Y: The Last Man: Cycles

September 22, 2013 at 3:48 pm (Reads) (, , )

The Last Man CyclesY: The Last Man: Cycles by Brian K. Vaughan, et al.


As I mentioned after reading Unmanned, I gave volume two of this series a go to make sure I wasn’t missing anything about it.  It didn’t really improve, so I feel okay in not going any further into the story.  There’s a very interesting premise here, which is different enough from the other “Last Man on Earth” stories I’ve read to pique my interest, but the final product is a bit too juvenile and ridiculous to keep it.

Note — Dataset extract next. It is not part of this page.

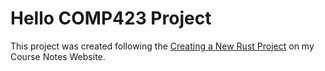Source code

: # Hello COMP423 Project

This project was created following the [Creating a New Rust Project](https://github.com/mbclark37/comp423-course-notes/blob/main/docs/tutorials/rust-setup.md) on my Course Notes Website.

In this volume, Yorick has made it a bit further into his journeys, accompanied by a doctor and a government agent, and he stumbles across a town that seems to be doing very well for itself.  They have power and water, and even a hydroponic garden, and when he and the agent need some medical assistance, that’s where they wind up.   The Amazons (including Yorick’s sister, Hope) catch up with them and a showdown takes place, and that’s really the main plot of this particular story arc.  It’s okay, but nothing special.

What really bothers me about it, though, is the blasé attitude that the author seems to take to portraying the women. through themselves and through Yorick.  Yorick has a bad habit of referring to them as “ladies,” and at one point is pretty surprised that they managed to figure out how to get the electricity running.  The Amazons are a summation of every man-hating cliché you’ve ever heard, wrapped up in a bunch of violence and anti-male dogma.  At one point, the leader of the Amazons expresses regret over the use of violence, but then states that “so long as one of those men runs free, it’s what we have to do,” or some such nonsense.  It’s a bit stupid and ridiculous.  Add to the mix a bit of  an “I’m the last man on Earth, so every woman must want me” vibe, and it gets almost offensive.

In the hands of a better writer, I think the premise could have held up to the promise and expectations I had for the series.  As it is, though, it’s hard to stay interested in the series.  Now that I’ve read that the cause of the deaths is never really explained, there’s not much left here to make me want to read any more of it.